▸ Activity
Each line below that holds the word "data" counts once; state the total number of such lines and nothing else.

....

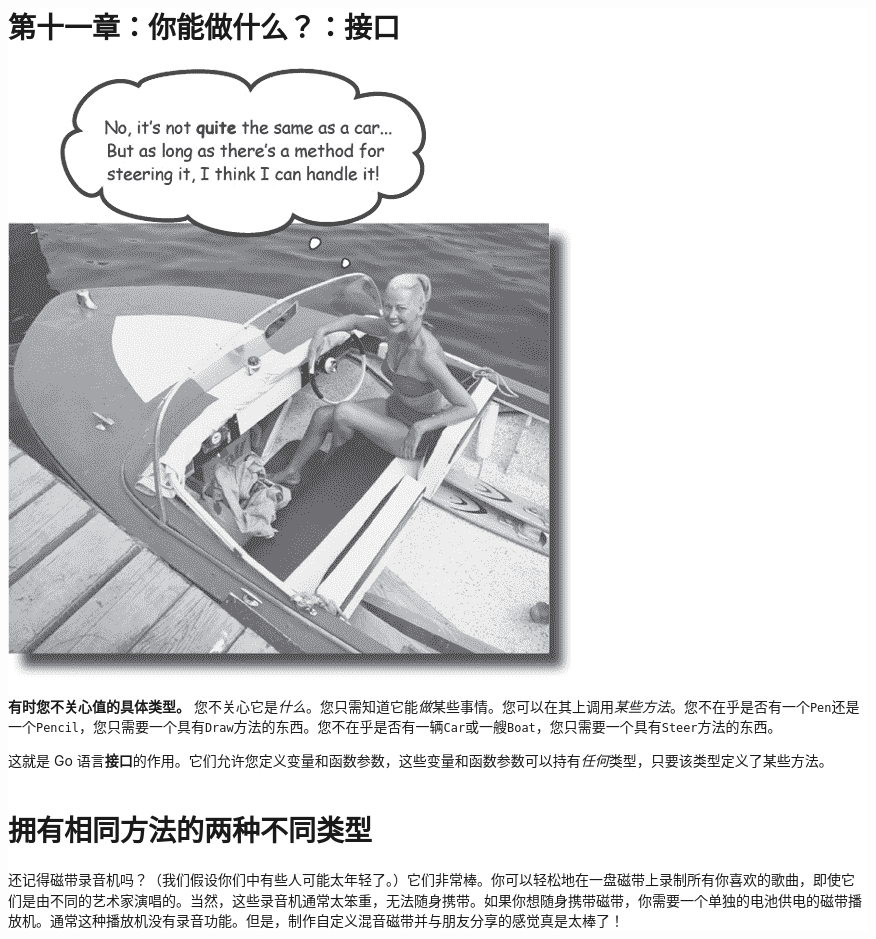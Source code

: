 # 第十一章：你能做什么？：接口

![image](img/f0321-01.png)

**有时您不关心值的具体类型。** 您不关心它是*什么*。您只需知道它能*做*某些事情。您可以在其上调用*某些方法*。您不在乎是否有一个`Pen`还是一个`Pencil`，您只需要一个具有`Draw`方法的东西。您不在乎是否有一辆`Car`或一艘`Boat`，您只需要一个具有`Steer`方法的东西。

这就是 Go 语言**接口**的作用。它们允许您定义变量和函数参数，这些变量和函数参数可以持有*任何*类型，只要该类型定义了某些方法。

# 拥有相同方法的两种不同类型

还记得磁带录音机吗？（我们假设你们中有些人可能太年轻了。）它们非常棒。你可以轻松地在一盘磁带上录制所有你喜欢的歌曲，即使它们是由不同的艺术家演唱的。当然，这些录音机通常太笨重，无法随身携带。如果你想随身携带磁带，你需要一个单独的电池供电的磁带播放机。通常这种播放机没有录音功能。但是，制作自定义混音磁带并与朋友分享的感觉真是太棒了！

....

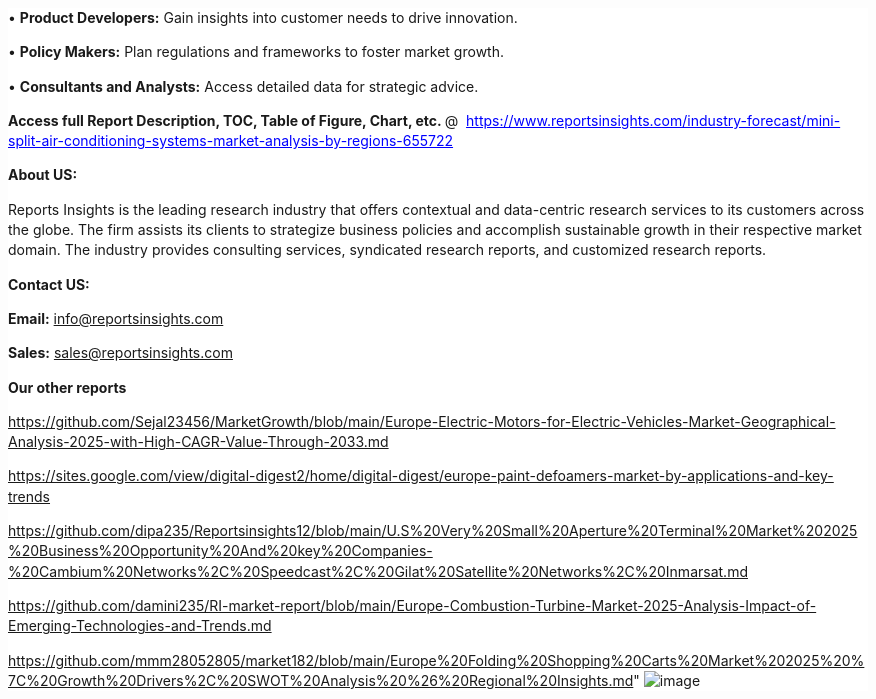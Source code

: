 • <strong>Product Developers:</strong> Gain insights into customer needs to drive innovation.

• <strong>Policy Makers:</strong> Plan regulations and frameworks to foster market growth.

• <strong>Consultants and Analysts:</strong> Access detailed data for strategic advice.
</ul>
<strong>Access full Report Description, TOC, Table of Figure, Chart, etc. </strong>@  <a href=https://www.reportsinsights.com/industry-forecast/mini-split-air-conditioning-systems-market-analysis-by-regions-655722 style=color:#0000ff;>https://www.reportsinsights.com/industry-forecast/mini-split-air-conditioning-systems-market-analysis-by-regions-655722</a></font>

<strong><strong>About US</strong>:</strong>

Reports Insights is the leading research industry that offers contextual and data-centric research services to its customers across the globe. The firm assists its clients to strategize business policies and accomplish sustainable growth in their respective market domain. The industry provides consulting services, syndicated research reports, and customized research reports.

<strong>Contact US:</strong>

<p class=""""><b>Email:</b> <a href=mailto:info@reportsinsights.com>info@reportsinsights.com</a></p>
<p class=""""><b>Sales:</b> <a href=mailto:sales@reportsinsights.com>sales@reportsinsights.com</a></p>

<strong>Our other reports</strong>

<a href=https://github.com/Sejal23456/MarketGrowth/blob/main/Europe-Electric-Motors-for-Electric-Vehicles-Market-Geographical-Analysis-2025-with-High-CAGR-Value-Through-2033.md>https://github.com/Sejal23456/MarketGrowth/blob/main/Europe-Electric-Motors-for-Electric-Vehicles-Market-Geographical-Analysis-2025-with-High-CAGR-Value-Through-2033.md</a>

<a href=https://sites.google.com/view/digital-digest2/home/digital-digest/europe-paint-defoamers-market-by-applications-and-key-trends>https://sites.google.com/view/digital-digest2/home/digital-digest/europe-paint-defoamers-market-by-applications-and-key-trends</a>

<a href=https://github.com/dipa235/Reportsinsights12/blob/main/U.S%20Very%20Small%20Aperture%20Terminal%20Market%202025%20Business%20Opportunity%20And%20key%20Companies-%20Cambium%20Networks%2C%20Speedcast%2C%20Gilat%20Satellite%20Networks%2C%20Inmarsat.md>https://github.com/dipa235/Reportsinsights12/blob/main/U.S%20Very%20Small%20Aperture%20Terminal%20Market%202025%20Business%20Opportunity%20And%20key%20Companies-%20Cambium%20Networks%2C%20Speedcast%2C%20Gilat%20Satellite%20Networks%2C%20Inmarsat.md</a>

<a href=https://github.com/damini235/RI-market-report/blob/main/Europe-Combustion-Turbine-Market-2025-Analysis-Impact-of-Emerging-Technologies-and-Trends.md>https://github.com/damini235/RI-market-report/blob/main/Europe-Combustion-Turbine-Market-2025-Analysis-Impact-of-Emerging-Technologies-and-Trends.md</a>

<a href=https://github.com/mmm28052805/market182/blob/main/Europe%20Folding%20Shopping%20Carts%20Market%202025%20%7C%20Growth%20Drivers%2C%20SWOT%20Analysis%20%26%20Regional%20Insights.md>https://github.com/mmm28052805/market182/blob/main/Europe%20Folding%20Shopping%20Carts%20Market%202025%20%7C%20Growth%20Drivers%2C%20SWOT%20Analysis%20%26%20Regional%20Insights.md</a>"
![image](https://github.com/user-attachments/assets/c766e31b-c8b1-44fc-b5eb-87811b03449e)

....

▸ Response to this task
2